◆ Extracted records

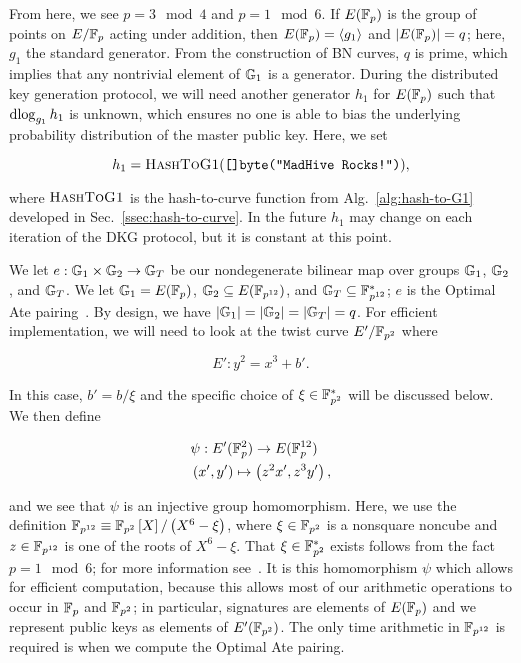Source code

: \noindent
From here, we see $p = 3 \mod 4$ and $p = 1 \mod 6$.
If $E(\mathbb{F}_{p})$ is the group of points on $E/\mathbb{F}_{p}$
acting under addition, then $E(\mathbb{F}_{p}) = \left\langle g_{1} \right\rangle$
and $\left| E(\mathbb{F}_{p}) \right| = q$; here, $g_{1}$ the standard generator.
From the construction of BN curves, $q$ is prime,
which implies that any nontrivial element of $\mathbb{G}_{1}$ is a generator.
During the distributed key generation protocol, we will
need another generator $h_{1}$ for $E(\mathbb{F}_{p})$ such that
$\operatorname{dlog}_{g_{1}}h_{1}$ is unknown, which ensures no one
is able to bias the underlying probability distribution
of the master public key.
Here, we set

\begin{equation}
    h_{1} = \textsc{HashToG1}(\texttt{[]byte("MadHive Rocks!")}),
\end{equation}

\noindent
where $\textsc{HashToG1}$ is the hash-to-curve function
from Alg.~\ref{alg:hash-to-G1} developed in
Sec.~\ref{ssec:hash-to-curve}.
In the future $h_{1}$ may change on each iteration of the DKG
protocol, but it is constant at this point.


We let $e:\mathbb{G}_{1}\times\mathbb{G}_{2}\to\mathbb{G}_{T}$ be our nondegenerate
bilinear map over groups $\mathbb{G}_{1}$, $\mathbb{G}_{2}$, and $\mathbb{G}_{T}$.
We let $\mathbb{G}_{1} = E(\mathbb{F}_{p})$, $\mathbb{G}_{2}\subseteq E(\mathbb{F}_{p^{12}})$,
and $\mathbb{G}_{T}\subseteq \mathbb{F}_{p^{12}}^{*}$;
$e$ is the Optimal Ate pairing~\cite{bnCurves}.
By design, we have $\left| \mathbb{G}_{1} \right| = \left| \mathbb{G}_{2} \right| = \left| \mathbb{G}_{T} \right| = q$.
For efficient implementation, we will need to look at the twist
curve $E'/\mathbb{F}_{p^{2}}$ where

\begin{equation}
    E' : y^{2} = x^{3} + b'.
\end{equation}

\noindent
In this case, $b' = b/\xi$ and the specific choice of
$\xi\in\mathbb{F}_{p^{2}}^{*}$ will be discussed below.
We then define

\begin{align}
    &\psi:E'(\mathbb{F}_{p}^{2})\to E(\mathbb{F}_{p}^{12}) \nonumber\\
    &\left( x',y' \right) \mapsto \left( z^{2}x',z^{3}y' \right),
\end{align}

\noindent
and we see that $\psi$ is an injective group homomorphism.
Here, we use the definition
$\mathbb{F}_{p^{12}} \equiv \mathbb{F}_{p^{2}}\left[ X \right]/\left( X^{6}-\xi \right)$,
where $\xi\in\mathbb{F}_{p^{2}}$ is a nonsquare noncube
and $z\in\mathbb{F}_{p^{12}}$ is one of the roots of $X^{6}-\xi$.
That $\xi\in\mathbb{F}_{p^{2}}^{*}$ exists follows from
the fact $p = 1\mod 6$; for more information
see~\cite[Lemma 1]{bnCurves}.
It is this homomorphism $\psi$  which allows for efficient
computation, because this allows most of our arithmetic operations
to occur in $\mathbb{F}_{p}$ and $\mathbb{F}_{p^{2}}$;
in particular, signatures are elements of $E(\mathbb{F}_{p})$
and we represent public keys as elements of $E'(\mathbb{F}_{p^{2}})$.
The only time arithmetic in $\mathbb{F}_{p^{12}}$ is required is when
we compute the Optimal Ate pairing.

◆ How to complete this task
What is the number of lines in the entries above that contain the string "textsc"? Reply with the number and nothing more.

◆ Result for this task
2